By sorting the data first, finding the closest 2 elements becomes a lot easier, it doesn't take long to look and see that 7 and 10 are the closest two.

The cost of this solution would be : O(n log n) for sorting (see Quicksort and Mergesort), plus O(n) for iterating over the sorted list and searching for the closest two elements.

This gives you:

O(n log n) + O(n)

which is approximately:

O(n log n).

OTHER TIPS

The idea of sorting is that in a sorted structure (e.g array, list, or balanced tree), you can find s specific element in log N operations. (Using e.g binary search in arrays) If the list is not sorted you would need N/2 operations on average.

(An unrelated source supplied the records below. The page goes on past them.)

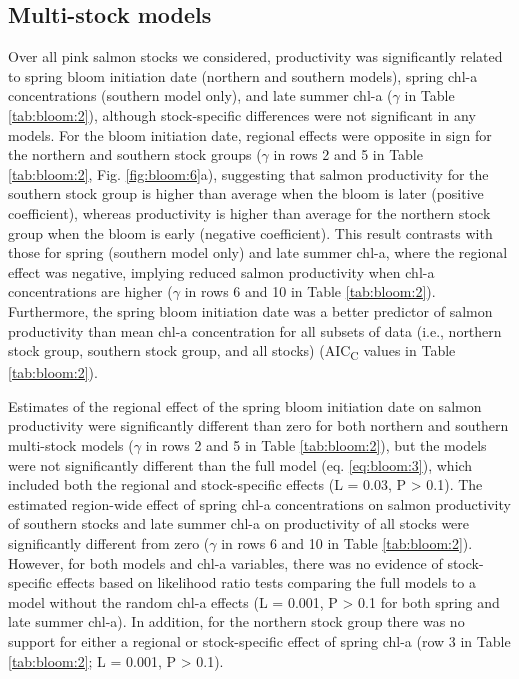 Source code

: \subsection{Multi-stock models}

Over all pink salmon stocks we considered, productivity was significantly
related to spring bloom initiation date (northern and southern models), spring
chl-a concentrations (southern model only), and late summer chl-a (\(\gamma\) in
Table \ref{tab:bloom:2}), although stock-specific differences were not significant in any
models. For the bloom initiation date, regional effects were opposite in sign
for the northern and southern stock groups (\(\gamma\) in rows 2 and 5 in Table
\ref{tab:bloom:2}, Fig. \ref{fig:bloom:6}a), suggesting that salmon productivity for the southern stock group is
higher than average when the bloom is later (positive coefficient), whereas
productivity is higher than average for the northern stock group when the bloom
is early (negative coefficient). This result contrasts with those for spring
(southern model only) and late summer chl-a, where the regional effect was
negative, implying reduced salmon productivity when chl-a concentrations are
higher (\(\gamma\) in rows 6 and 10 in Table \ref{tab:bloom:2}). Furthermore, the spring bloom
initiation date was a better predictor of salmon productivity than mean chl-a
concentration for all subsets of data (i.e., northern stock group, southern
stock group, and all stocks) (AIC\textsubscript{C} values in Table \ref{tab:bloom:2}).

Estimates of the regional effect of the spring bloom initiation date on salmon
productivity were significantly different than zero for both northern and
southern multi-stock models (\(\gamma\) in rows 2 and 5 in Table
\ref{tab:bloom:2}), but the
models were not significantly different than the full model (eq. \ref{eq:bloom:3}), which
included both the regional and stock-specific effects (L = 0.03, P
\textgreater{} 0.1). The estimated region-wide effect of spring chl-a
concentrations on salmon productivity of southern stocks and late summer chl-a
on productivity of all stocks were significantly different from zero (\(\gamma\)
in rows 6 and 10 in Table \ref{tab:bloom:2}). However, for both models and chl-a variables,
there was no evidence of stock-specific effects based on likelihood ratio tests
comparing the full models to a model without the random chl-a effects (L =
0.001, P \textgreater{} 0.1 for both spring and late summer chl-a). In addition,
for the northern stock group there was no support for either a regional or
stock-specific effect of spring chl-a (row 3 in Table \ref{tab:bloom:2}; L = 0.001, P
\textgreater{} 0.1).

Altough common, the term "log N", is not very precise, correctly it is "ld N" or log2 (ld: logarithmus dualis, or logarithmus on base 2). log normally stands for log on base10. In computer science, nearly ever log(N) means log2(N)

So a sorted list speeds up your algorithm, espcially if you have to search more than a few times.

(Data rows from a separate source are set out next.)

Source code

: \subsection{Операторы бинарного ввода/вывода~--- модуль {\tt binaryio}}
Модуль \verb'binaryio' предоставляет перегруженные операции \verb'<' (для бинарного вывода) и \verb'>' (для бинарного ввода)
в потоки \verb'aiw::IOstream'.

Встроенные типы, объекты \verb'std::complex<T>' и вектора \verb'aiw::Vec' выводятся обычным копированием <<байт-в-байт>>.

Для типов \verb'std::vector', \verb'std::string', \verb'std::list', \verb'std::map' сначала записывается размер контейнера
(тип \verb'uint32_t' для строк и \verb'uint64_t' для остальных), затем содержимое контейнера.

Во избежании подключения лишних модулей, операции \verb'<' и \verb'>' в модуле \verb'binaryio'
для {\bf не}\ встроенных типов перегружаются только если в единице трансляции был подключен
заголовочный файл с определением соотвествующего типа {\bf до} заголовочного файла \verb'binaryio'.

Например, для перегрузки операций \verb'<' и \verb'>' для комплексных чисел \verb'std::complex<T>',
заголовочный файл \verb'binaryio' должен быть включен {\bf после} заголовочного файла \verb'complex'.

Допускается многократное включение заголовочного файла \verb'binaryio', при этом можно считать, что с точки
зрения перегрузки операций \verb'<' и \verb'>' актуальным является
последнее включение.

In your case: If the sequence is sorted, then then one of the candidate pairs is constructed by looking at the previous and next element in the sequence.

If you have an unsorted list of numbers [-3, -7, 9, 6, 0] and wish to find the two 'closest' numbers, you need to calculate the distances: (-3,-7), (-3,9), (-3,6), (-3,0), (-7,9), (-7,6), (-7,0), (9,6), (9,0), (6,0). This is N! calulations, which is quite huge when N gets big.

if the list is sorted, then you only need to calculate (-7,-3), (-3,0), (0,6), (6,9), or N-1 calculations.

Ofcourse, sorting the list will cost something. MergSort and QuickSort are both O(n(log n)) on average. But note that (sort time) + (delta time) < n!

that is, n(log n) + (n-1) < n!

To answer your questions:

  1. Purpose of sorting algorithm To make the sorting process more efficient in time and space. Say if you have N numbers, the brute-force way is to compare each number with the other N-1 numbers, thus in total you have to make N^2 comparisons. However, a good sorting algorithm can help you to reduce the complexity to N*logN, performance improved.

  2. A general idea about this problem First, you may try to sort the array of numbers. Then walk through the sorted array for only 1 time and compare the difference of two consecutive numbers, try to find the closest pair. This doesn't necessarily have to be the best solution, just for your reference.

  3. Try to look at the insertion sort, quick sort, merge sort They are classics and helpful in understanding sorting algorithms.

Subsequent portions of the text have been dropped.